Highly Potent New Cannabinoid Could Completely Overthrow THC
For years CBD and THC have reigned supreme as the two most popular and widely used cannabinoids, but now there are two new compounds entering the scene — THCP and CBDP. The discovery of the first is especially important as it is said to be 30 times more potent than THC!
So far, over 113 cannabinoids have been identified as part of the Cannabis sativa plant, but only two, THC (tetrahydrocannabinol) and CBD (cannabidiol), have been the focus of most cannabis studies.
THC — the psychoactive element of cannabis (i.e., the one that gets you stoned) — has been widely recommended for its sedative properties. CBD, on the other hand, is popular for its anti-seizure and anti-inflammatory effects. Both bind to receptors in the body’s endocannabinoid system, regulating the work of the ECS and providing the many health benefits we associate with cannabis.
The new research, published in Scientific Reports, claims that one of the newly discovered cannabinoids, THCP, has a 30-times higher affinity to bind to the CB1 receptors in the endocannabinoid system than THC. In their studies on mice, scientists found that, even at lower doses, THCP was more active than THC.
This does not necessarily mean that THCP will get you 30 times more stoned, but its discovery could shed some light on why certain weed strains have different properties and effects; something that has puzzled researchers (and users) for quite some time.
The study also identified the presence of another cannabinoid — CBDP. However, researchers report that this compound showed a poor affinity for both CB1 and CB2 receptors, therefore, putting any further exploration on the back burner.
The discovery of these new cannabinoids only emphasizes the need for further research. Not just to discover the medicinal benefits of THCP and CBDP but also to explore the many other chemical compounds of the cannabis plant, researchers say.

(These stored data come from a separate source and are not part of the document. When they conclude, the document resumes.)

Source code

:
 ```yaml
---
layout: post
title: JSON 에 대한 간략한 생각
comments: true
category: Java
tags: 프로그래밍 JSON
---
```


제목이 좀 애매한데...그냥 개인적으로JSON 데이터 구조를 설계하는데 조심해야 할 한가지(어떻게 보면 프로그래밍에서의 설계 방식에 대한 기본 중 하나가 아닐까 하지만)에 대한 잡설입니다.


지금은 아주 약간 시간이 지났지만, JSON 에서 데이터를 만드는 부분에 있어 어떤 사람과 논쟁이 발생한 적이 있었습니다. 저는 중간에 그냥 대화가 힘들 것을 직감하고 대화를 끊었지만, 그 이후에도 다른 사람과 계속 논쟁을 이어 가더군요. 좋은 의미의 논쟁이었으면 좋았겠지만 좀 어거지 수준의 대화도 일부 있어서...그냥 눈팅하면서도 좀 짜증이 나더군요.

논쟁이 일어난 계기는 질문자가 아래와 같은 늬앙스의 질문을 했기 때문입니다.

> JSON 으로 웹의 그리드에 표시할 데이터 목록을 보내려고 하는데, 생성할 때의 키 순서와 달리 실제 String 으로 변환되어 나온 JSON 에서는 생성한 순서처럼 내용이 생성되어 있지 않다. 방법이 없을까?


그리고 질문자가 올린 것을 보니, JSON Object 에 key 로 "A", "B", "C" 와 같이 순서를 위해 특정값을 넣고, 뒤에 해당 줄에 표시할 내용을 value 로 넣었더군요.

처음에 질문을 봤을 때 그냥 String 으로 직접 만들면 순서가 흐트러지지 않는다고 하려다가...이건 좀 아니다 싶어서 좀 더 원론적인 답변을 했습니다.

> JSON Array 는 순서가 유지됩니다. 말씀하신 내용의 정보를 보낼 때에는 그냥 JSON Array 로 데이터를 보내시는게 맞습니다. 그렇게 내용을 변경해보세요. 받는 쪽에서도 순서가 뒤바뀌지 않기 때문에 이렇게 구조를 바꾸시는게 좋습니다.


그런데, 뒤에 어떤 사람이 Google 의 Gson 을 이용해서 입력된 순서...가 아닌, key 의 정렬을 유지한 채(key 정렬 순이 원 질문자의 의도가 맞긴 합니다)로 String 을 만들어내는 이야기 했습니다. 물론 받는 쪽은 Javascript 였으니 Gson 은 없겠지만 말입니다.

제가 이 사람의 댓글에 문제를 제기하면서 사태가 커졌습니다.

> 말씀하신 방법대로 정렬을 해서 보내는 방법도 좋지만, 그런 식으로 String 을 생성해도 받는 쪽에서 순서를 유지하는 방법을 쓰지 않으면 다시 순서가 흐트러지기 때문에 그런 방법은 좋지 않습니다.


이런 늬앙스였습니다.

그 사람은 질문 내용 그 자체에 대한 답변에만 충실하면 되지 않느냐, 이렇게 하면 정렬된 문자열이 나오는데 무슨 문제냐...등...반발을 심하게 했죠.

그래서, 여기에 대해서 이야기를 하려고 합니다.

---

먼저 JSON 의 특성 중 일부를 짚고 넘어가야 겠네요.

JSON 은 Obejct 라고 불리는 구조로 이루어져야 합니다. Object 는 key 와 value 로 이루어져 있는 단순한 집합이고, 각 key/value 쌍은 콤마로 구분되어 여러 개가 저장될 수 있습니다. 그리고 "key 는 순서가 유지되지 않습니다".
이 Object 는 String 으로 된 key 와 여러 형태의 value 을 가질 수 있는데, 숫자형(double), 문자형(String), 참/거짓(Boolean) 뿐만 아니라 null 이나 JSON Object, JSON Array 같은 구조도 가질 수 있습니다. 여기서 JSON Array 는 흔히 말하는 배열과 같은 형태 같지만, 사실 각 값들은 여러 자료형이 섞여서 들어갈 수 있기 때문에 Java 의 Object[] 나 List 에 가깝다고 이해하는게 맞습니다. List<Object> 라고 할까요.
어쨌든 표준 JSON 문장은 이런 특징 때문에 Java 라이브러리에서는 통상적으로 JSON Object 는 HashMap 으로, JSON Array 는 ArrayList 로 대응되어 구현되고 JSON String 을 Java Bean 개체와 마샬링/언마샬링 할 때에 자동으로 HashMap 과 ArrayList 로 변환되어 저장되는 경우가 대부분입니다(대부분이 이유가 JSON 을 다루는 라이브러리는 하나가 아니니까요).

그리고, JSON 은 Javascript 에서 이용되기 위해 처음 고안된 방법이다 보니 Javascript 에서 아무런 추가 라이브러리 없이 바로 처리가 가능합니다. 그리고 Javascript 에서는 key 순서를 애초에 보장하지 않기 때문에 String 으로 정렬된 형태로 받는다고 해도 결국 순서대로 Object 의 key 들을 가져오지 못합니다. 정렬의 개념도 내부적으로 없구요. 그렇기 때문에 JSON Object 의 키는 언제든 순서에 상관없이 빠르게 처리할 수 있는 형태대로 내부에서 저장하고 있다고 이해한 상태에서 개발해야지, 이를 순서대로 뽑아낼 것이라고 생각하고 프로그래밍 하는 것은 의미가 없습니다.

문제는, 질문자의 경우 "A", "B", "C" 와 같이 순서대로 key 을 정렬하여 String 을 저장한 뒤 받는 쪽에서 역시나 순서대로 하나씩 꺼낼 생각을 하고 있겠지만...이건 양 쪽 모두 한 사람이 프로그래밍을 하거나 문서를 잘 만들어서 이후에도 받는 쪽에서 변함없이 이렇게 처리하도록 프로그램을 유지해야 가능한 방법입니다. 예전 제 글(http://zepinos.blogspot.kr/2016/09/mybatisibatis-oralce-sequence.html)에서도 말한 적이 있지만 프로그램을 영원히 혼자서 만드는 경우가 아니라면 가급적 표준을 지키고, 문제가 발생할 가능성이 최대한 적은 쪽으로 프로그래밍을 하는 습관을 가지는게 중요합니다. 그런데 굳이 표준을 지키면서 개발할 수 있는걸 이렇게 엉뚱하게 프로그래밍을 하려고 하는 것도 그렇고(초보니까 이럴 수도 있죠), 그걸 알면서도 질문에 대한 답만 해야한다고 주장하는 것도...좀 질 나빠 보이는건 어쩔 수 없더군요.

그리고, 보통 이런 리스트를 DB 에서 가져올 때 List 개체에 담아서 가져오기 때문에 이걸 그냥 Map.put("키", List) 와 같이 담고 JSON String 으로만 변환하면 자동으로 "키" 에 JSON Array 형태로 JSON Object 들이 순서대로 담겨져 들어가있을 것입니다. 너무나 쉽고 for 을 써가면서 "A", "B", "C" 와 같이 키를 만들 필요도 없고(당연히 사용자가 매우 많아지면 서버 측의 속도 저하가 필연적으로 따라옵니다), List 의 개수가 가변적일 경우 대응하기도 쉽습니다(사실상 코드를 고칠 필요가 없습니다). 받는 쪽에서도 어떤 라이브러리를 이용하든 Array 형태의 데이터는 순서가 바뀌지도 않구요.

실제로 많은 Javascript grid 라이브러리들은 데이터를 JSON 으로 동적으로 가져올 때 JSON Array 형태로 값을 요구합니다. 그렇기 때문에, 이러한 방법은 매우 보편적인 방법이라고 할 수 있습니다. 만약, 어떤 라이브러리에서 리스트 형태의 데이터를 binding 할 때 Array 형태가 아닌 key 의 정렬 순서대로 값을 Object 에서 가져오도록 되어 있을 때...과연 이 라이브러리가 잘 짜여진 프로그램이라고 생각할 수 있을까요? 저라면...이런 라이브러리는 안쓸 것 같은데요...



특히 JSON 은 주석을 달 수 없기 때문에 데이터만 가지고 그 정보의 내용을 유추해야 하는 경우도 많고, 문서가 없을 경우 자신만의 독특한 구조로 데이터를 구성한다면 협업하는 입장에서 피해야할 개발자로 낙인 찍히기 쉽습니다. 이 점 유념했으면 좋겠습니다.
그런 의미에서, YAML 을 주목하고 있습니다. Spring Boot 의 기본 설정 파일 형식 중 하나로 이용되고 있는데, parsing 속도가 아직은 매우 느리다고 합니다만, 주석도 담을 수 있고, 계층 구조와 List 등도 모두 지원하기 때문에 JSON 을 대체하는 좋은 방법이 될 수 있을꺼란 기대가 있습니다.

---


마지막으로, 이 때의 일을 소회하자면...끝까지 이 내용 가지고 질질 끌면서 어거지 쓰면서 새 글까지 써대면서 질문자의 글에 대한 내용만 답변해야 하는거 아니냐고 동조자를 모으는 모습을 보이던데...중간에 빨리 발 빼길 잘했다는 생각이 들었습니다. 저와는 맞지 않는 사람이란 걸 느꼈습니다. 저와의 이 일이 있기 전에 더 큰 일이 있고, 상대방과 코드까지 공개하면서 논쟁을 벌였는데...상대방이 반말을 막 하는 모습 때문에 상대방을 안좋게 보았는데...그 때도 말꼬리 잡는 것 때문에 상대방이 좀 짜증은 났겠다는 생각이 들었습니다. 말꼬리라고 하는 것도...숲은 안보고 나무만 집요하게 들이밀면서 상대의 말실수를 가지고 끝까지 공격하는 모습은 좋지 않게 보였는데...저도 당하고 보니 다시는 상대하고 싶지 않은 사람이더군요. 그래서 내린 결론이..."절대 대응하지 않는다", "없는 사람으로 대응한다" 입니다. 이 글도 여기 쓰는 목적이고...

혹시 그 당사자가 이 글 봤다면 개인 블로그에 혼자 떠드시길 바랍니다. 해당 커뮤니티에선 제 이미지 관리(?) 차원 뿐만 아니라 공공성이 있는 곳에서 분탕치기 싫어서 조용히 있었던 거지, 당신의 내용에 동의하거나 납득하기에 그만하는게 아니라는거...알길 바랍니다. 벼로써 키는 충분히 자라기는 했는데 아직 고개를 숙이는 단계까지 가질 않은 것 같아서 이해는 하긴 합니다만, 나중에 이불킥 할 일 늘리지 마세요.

The legalization of cannabis still remains the main obstacle in conducting more extensive research. The illegal status of cannabis in many countries limits studies to using low-quality samples, which seriously impacts the results and their relevance.
So, will TCHP and CBDP take over as the most popular cannabinoids? Or will science discover other, more potent, elements of the plant? We might be years (and plenty of clinical trials) away from answering these questions, but the main takeaway is that there is more to cannabis than THC and CBD.
Overall, it is truly a miraculous plant and there are benefits that are yet to be explored.